- _Your objective_: Report every line of the entries that contains the word "TrimEnd".

[Exercise inputs — start]

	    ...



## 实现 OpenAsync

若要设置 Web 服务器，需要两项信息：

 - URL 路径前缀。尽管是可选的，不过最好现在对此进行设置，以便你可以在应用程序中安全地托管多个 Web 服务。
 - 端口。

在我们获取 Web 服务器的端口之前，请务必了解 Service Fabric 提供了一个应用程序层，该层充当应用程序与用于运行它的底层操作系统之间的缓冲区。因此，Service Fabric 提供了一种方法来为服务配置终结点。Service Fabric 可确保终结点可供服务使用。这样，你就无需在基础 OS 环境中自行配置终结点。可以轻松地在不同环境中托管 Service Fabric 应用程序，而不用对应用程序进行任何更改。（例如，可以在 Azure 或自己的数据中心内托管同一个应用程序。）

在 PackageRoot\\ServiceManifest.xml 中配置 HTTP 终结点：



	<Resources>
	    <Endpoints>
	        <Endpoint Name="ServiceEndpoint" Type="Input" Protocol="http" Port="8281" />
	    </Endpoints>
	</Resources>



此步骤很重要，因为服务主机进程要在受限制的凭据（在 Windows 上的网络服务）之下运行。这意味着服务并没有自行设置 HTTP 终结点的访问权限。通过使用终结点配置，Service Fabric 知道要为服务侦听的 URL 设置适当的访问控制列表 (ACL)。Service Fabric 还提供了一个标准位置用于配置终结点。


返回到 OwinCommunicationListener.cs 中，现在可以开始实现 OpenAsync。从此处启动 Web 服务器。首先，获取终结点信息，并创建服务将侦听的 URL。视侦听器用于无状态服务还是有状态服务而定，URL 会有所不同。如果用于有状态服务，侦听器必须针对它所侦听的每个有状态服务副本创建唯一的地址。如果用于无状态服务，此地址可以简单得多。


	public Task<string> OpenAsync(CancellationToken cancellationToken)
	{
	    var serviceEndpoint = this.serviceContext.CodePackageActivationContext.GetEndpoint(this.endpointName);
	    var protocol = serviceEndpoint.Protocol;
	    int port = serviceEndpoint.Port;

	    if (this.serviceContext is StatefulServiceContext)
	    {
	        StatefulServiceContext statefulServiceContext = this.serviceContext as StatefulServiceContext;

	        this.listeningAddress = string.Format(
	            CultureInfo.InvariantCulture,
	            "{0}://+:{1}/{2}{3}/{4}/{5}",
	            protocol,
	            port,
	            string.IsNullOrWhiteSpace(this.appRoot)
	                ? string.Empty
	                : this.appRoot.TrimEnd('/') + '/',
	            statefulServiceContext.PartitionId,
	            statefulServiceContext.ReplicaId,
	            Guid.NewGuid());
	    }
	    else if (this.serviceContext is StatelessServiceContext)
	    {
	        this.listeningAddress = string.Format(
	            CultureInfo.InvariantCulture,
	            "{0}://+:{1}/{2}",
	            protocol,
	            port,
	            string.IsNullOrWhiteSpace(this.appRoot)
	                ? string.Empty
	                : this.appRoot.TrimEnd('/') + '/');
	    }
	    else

[Exercise inputs — finish]

- _Task answer_:
	                : this.appRoot.TrimEnd('/') + '/',
	                : this.appRoot.TrimEnd('/') + '/');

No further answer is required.